La mayoría de analistas de las producciones textuales de los chats han destacado que el rasgo más esencial de la conversación virtual es el carácter oral de los textos escritos que intercambian los usuarios de Internet. De ahí que, por ejemplo, Yus (2001: 139) ha propuesto denominar el lenguaje del chat como texto escrito oralizado. Se trataría, por tanto, de “un híbrido que oscila entre ambos planos [oral/escrito].” (139) Mayans (2002: 42-43) presenta el chat como un “género confuso”, el “más inorgánico y espontáneo de los registros escritos [...] próximo, desprovisto de convenciones y reglas gramaticales o, al menos, de la obligación de su cumplimiento. La tradicional caracterización distante del texto escrito se diluye ante la poca elaboración de las frases y lo instantáneo de su llegada al o a los receptor/es [...] el sistema de argumentación es más similar al de una conversación oral: el contenido se improvisa más, se distribuye fragmentado.” Sin embargo, esta oralización del texto escrito no implica, como remarca Mayans, que se realice “una mera transcripción de una conversación oral” (43), pues al tratarse de intervenciones tecleadas existe “una reflexividad, distanciamiento y estructuración muy superiores a las del registro oral.” (43) Al tratarse de textos escritos que el usuario vive, sin embargo, como enunciados orales, deben buscarse vías que compensen la ausencia de un canal auditivo-vocal en el chat (Yus, 2001: 112). Como han destacado diversos estudiosos (Reid, 1994: 31-32; Ruedenberg et al.,1994; Jaffe et al., 1995; todos ellos citados por Yus, 2001: 113-114) los usuarios recurren a innovaciones tipográficas, como variaciones intencionadas en la ortografía (vgr. dialecto visual), el uso estratégico de las mayúsculas, las sustituciones léxicas (pistas metalingüísticas de connotación paraverbal, por ejemplo escribir “hmmmm”), los marcadores gramaticales (como el uso repetido de las exclamaciones), y las composiciones icónicas (o emoticonos).

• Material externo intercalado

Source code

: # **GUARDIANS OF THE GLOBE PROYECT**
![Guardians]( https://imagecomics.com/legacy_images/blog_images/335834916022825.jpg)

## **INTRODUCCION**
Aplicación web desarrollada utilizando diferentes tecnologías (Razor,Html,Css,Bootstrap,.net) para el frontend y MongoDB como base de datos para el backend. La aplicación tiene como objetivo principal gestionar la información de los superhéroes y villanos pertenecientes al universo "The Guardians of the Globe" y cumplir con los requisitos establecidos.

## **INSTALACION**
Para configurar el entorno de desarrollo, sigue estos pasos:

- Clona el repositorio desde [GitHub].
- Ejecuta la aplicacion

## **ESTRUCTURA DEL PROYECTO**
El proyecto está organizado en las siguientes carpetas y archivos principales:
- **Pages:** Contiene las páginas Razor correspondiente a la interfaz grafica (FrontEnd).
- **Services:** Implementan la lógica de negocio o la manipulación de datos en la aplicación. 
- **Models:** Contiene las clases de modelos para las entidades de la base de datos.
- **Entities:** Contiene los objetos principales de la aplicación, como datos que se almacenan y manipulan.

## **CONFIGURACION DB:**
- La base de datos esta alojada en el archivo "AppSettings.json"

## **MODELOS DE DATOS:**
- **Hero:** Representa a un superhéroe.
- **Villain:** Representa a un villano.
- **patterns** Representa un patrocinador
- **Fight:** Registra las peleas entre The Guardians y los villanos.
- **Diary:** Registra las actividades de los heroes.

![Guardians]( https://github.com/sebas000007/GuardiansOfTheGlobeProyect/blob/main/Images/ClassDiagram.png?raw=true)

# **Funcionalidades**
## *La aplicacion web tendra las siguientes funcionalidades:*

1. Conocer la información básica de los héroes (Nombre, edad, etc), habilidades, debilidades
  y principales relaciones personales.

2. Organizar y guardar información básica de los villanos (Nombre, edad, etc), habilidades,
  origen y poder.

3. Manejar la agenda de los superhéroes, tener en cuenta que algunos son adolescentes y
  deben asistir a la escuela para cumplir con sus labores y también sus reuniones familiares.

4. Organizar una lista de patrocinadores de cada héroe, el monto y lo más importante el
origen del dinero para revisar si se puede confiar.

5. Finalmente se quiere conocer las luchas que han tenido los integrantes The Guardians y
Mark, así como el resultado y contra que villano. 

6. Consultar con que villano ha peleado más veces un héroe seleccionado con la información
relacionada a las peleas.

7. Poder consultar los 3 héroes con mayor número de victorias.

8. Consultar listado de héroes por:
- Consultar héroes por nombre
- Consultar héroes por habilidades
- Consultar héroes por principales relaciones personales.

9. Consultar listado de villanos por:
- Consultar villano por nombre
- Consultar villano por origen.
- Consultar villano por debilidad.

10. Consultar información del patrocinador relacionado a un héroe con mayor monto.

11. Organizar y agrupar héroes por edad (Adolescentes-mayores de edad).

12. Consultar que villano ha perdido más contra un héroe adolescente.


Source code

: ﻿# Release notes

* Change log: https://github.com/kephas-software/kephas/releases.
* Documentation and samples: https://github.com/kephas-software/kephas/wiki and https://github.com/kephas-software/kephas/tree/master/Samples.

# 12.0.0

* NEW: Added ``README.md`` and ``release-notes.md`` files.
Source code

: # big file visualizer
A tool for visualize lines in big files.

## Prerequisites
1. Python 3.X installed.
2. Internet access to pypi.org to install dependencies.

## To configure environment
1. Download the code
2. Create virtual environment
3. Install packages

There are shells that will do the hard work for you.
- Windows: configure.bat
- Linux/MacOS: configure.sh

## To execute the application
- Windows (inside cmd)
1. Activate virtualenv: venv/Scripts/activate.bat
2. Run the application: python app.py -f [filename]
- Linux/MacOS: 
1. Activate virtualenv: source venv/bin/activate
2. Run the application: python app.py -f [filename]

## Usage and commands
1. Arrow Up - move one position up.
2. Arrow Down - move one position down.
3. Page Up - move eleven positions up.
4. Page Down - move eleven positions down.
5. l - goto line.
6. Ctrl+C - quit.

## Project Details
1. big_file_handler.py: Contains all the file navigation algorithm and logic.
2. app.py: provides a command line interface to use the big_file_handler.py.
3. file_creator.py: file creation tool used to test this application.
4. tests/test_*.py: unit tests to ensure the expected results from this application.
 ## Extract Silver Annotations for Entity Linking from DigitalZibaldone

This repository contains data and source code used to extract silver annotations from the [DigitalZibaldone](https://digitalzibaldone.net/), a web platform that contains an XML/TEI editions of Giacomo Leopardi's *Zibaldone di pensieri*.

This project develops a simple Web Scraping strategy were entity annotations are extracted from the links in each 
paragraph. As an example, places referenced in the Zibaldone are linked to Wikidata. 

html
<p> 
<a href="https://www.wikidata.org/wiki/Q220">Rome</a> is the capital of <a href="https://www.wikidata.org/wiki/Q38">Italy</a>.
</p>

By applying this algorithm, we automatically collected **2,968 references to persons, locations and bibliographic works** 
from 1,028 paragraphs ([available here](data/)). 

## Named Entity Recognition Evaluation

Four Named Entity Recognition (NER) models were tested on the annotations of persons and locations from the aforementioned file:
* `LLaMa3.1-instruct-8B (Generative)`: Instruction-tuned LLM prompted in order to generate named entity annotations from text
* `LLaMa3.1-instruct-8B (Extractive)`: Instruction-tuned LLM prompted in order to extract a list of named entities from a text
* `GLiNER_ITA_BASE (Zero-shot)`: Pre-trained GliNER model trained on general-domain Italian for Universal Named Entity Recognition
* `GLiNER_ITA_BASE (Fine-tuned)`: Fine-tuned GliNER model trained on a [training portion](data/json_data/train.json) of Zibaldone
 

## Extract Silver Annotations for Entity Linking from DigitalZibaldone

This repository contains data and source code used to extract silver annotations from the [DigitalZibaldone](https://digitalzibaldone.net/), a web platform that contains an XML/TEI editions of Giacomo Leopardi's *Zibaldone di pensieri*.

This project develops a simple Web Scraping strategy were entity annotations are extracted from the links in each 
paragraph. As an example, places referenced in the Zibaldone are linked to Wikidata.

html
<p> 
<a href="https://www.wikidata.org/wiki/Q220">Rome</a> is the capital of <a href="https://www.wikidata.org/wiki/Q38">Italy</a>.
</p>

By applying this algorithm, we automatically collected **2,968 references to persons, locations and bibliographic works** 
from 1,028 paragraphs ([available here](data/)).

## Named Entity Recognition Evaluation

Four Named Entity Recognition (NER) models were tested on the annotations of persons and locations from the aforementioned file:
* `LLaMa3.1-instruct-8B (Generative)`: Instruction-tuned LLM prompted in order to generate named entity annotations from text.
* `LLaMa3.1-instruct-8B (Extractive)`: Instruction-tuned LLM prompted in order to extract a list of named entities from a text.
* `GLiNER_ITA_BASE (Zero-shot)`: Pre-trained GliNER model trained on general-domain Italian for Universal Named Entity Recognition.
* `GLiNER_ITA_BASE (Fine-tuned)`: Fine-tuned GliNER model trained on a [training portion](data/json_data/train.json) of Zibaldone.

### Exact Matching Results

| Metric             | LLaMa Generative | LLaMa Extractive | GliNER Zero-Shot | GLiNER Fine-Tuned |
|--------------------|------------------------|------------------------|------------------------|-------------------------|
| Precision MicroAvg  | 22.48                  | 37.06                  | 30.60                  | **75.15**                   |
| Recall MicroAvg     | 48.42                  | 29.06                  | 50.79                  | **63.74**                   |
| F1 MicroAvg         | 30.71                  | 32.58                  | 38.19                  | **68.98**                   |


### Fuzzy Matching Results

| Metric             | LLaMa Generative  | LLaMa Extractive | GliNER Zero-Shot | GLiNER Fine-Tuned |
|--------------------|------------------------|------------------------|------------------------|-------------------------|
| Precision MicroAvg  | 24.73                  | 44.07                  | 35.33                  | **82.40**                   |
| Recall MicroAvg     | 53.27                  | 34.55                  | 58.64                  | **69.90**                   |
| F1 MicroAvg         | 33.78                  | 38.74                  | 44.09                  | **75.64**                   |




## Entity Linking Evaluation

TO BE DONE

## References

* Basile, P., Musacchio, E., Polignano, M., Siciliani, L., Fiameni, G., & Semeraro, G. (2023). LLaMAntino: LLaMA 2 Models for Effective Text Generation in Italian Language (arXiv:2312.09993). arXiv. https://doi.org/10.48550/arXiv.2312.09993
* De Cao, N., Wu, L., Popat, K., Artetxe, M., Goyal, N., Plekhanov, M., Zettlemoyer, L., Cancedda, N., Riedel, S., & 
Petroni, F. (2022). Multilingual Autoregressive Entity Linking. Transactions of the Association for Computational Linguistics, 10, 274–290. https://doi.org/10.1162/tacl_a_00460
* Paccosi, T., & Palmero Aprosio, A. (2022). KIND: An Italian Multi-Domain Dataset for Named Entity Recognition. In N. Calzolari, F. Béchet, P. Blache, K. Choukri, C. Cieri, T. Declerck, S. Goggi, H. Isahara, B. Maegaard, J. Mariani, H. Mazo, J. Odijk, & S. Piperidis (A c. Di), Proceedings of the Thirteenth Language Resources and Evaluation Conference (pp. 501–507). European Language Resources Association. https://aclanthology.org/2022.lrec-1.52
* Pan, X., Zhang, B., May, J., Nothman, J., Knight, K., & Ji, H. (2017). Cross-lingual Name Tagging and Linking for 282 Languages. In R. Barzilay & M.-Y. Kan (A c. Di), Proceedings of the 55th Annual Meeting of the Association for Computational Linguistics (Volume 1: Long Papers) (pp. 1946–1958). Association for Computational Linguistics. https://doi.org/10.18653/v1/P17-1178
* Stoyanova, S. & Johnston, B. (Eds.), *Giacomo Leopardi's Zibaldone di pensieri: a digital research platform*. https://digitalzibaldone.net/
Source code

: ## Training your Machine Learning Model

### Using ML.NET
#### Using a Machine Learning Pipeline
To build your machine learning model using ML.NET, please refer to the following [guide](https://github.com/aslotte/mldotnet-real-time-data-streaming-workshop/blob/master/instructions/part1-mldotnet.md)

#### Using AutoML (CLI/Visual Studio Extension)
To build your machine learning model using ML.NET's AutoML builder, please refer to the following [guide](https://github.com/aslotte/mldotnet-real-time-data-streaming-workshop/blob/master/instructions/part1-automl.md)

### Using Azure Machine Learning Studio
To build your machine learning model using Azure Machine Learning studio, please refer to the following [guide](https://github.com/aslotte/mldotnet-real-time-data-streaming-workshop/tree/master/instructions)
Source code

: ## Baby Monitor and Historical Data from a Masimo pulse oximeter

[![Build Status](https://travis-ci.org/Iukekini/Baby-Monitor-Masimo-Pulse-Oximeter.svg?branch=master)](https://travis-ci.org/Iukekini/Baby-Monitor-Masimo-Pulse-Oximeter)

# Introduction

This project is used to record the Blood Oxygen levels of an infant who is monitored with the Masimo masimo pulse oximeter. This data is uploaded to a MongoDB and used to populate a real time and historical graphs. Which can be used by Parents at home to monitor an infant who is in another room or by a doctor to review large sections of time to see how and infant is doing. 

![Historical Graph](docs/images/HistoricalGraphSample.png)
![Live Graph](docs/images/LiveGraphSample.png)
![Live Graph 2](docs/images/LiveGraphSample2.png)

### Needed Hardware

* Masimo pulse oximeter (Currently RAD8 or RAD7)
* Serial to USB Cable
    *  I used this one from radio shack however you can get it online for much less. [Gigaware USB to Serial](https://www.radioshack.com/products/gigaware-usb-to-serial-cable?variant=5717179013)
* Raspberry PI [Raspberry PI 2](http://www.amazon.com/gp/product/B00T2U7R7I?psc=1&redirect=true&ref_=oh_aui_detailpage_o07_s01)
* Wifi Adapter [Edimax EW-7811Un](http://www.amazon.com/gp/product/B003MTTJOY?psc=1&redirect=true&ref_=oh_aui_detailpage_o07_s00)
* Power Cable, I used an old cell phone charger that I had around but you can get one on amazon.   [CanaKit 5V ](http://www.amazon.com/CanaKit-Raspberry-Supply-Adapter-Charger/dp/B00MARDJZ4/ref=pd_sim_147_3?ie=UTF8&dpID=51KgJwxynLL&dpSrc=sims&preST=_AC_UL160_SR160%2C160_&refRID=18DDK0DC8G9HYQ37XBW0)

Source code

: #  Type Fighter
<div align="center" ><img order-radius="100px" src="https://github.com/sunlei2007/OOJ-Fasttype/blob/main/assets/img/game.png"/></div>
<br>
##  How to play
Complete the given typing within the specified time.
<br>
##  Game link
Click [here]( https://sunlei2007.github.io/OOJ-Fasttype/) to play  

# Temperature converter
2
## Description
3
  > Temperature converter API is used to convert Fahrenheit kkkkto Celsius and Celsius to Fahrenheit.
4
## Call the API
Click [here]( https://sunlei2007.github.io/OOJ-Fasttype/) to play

Pero en esta interacción textual que es el chat quedan todavía algunos elementos por perfilar. La siguiente definición de Mayans (2002: 95) nos resulta especialmente útil en este sentido: “El chat es un género (1) eminentemente dramático en su realización, (2) televisivo en cuanto a sus estructuras formales y (3) lúdico en cuanto a sus disposiciones y estrategias por parte de los usuarios.” Dramático en este caso viene referido a que los usuarios se convierten en actores y público de una representación que ellos mismos van elaborando con sus intervenciones. En cuanto se abre la pantalla del chat vemos un constante fluir de intervenciones. Y a un lado de la misma una lista de usuarios, nicks, que vienen a constituirse en el “dramatis personae”de la performance (así llama Mayans a esta actuación colectiva) “con todo el sentido que el verbo to perform tiene en inglés, hacer algo, y no sólo decirlo o pensarlo. Realizarlo.” (54) Siguiendo al mismo estudioso, “los personajes que pueblan un chat son roles. Roles construídos mediante acumulación escénica de características. Roles propios del usuario, que realiza a través de ellos, un trabajo de exteriorización y dramatización de sus propias fantasías y/o realidades, una narración vehemente del propio self.”(220) Y en este rol, como veremos después, la elección del nick puede ser muy importante.

Por otra parte, la relación del chat con la televisión es evidente y se manifiesta especialmente en dos aspectos. El primero de ellos el soporte o formato: la pantalla. El segundo tiene que ver con los contenidos y la expresión. Como destaca Mayans (2002) es enorme “la importancia de los referentes mediáticos -especialmente televisivos- en los chats (…) la mitología propia de la mayoría de los usuarios de los chats proviene del medio televisivo.” (144) Incluso la expresión (onomatopeyas, frases hechas, chistes…) puede ir muy influida por el lenguaje televisivo (y del cómic).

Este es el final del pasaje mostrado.